Cranberry Gingerbread 2019 Holiday Season

I found this recipe for the holidays. Food & Wine’s Kay Chun makes a gingerbread loaf…..adds plenty of tart fresh cranberries. The loaf can be sliced, spread with sweet butter and served with a hot cup of tea or coffee.
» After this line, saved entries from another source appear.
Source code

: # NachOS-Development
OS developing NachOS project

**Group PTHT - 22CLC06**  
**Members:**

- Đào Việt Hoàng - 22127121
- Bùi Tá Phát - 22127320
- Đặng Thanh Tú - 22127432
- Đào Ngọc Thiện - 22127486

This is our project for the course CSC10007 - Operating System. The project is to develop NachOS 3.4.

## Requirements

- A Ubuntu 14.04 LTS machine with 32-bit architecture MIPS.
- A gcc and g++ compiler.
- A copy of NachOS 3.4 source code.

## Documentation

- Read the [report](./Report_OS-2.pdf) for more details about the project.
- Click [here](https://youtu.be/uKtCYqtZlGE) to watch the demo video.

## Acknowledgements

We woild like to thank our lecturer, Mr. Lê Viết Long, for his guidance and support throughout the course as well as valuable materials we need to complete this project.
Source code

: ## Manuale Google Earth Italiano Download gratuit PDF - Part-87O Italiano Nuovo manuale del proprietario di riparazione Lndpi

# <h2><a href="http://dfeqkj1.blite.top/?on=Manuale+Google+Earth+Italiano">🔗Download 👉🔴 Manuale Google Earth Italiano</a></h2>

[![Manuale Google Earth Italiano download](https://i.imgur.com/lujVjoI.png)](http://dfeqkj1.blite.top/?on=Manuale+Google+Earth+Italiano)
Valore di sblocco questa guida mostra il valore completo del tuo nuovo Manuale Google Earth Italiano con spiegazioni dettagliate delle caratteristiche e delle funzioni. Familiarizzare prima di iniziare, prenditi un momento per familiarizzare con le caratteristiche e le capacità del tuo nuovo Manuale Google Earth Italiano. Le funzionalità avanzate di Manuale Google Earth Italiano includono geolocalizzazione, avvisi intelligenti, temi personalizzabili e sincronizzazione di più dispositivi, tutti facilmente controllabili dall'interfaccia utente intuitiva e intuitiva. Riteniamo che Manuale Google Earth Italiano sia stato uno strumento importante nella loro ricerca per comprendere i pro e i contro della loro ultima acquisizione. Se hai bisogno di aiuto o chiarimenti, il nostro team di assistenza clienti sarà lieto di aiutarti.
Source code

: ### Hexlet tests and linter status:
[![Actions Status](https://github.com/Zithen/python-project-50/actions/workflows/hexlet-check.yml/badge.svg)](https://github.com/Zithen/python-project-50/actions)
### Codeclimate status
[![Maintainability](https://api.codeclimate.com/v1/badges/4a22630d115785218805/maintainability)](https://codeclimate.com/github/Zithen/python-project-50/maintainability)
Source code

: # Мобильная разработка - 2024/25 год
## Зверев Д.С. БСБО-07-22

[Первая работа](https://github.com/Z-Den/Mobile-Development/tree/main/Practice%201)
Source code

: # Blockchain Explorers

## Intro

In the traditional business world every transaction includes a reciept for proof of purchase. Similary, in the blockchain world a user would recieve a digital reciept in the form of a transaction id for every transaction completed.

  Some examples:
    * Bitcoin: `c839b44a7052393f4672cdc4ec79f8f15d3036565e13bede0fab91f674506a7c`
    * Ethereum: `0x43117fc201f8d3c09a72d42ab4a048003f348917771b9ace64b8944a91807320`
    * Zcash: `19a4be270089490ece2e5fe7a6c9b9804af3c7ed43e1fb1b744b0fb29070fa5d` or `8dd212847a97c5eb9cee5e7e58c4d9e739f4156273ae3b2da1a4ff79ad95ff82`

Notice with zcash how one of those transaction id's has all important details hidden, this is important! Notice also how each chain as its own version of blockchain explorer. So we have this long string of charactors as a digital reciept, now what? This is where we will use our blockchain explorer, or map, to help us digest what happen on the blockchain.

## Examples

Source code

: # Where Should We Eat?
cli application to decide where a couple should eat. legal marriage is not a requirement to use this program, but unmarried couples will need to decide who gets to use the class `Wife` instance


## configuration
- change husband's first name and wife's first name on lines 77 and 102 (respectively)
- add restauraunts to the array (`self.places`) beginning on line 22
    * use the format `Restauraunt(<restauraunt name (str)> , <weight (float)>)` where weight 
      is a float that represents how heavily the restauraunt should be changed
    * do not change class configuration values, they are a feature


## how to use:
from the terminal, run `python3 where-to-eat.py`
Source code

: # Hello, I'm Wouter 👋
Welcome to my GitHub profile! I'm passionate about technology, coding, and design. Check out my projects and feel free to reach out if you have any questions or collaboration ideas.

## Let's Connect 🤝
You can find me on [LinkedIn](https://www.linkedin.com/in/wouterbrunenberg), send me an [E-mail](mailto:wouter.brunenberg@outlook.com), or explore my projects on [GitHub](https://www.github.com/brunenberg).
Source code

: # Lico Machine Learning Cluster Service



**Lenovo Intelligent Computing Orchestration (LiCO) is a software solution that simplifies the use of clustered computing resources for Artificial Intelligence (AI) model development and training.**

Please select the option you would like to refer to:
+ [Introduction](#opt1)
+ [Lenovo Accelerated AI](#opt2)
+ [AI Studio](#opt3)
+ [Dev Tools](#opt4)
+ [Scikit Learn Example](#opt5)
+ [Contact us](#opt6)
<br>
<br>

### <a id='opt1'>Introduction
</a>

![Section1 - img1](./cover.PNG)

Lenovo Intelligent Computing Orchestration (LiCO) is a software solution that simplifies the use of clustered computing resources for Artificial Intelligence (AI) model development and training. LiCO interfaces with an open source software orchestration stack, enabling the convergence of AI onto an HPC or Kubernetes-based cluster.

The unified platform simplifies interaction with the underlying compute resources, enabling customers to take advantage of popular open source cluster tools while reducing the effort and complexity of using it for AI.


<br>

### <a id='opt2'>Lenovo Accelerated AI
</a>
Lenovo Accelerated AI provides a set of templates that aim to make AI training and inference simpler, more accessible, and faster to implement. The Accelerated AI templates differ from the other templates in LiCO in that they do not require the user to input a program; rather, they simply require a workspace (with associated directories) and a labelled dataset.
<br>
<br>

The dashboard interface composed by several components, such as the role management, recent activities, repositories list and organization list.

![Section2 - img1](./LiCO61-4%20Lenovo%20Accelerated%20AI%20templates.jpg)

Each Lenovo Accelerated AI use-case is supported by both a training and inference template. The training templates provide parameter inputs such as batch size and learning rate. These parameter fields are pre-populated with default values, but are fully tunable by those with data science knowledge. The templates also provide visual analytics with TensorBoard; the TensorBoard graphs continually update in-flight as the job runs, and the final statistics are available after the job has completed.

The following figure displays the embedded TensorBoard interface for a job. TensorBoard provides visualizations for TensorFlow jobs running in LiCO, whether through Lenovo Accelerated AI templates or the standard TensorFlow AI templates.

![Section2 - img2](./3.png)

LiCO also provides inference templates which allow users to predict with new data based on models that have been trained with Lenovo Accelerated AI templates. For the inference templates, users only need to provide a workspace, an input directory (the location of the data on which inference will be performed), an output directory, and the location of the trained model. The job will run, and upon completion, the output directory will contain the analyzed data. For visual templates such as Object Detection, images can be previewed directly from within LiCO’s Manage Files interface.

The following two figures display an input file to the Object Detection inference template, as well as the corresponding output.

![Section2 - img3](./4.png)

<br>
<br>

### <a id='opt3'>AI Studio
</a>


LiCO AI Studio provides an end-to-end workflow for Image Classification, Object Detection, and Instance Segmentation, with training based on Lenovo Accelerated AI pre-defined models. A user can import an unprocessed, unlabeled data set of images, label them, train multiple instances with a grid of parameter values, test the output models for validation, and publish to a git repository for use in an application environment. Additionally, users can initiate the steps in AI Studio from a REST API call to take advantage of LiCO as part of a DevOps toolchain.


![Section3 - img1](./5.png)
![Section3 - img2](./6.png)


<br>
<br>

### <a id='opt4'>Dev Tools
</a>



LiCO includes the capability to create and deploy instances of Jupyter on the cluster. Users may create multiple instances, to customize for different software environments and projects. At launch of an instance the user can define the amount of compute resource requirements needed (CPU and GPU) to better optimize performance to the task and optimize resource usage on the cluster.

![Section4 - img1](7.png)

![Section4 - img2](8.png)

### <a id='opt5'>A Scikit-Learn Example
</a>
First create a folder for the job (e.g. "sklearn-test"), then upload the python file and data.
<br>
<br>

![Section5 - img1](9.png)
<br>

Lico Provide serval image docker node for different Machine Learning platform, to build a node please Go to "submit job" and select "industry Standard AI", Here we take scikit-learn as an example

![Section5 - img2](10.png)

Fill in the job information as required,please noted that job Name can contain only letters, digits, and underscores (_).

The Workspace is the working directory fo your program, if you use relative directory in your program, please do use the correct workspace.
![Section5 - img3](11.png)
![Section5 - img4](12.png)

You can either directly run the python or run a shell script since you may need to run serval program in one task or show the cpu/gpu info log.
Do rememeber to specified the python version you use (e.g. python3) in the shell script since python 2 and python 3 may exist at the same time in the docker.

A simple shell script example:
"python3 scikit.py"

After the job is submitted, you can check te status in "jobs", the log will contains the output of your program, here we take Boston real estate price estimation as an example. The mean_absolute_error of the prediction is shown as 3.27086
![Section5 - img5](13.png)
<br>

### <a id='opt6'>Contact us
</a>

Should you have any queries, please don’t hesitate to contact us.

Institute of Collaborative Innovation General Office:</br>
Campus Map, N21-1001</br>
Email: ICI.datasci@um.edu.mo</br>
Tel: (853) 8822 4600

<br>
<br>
A spicy, aromatic break during the holidays.

©2019 Barbara Moon Batista, Cranberry Gingerbread

©2019 Barbara Moon Batista, Cranberry Gingerbread

Cranberry Gingerbread

Ingredients:

1/2 cup canola oil, plus more for greasing

3/4 cup unsulfured molasses

3/4 cup packed light brown sugar

2 large eggs

1 tablespoon finely grated peeled fresh ginger

1 1/2 cups fresh cranberries, 6 oz, coarsely chopped

2 cups all purpose flour

2 teaspoons baking powder

1/2 teaspoon ground cinnamon

1/2 teaspoon ground cloves

1/2 teaspoon kosher salt

  1. Preheat the oven to 350 degrees and Grease an 8x4 inch loaf pan (I used a 9x5 inch loaf pan).

  2. In a large bowl, whisk the 1/2 cup canola oil with the molasses, brown sugar, eggs, ginger and cranberries.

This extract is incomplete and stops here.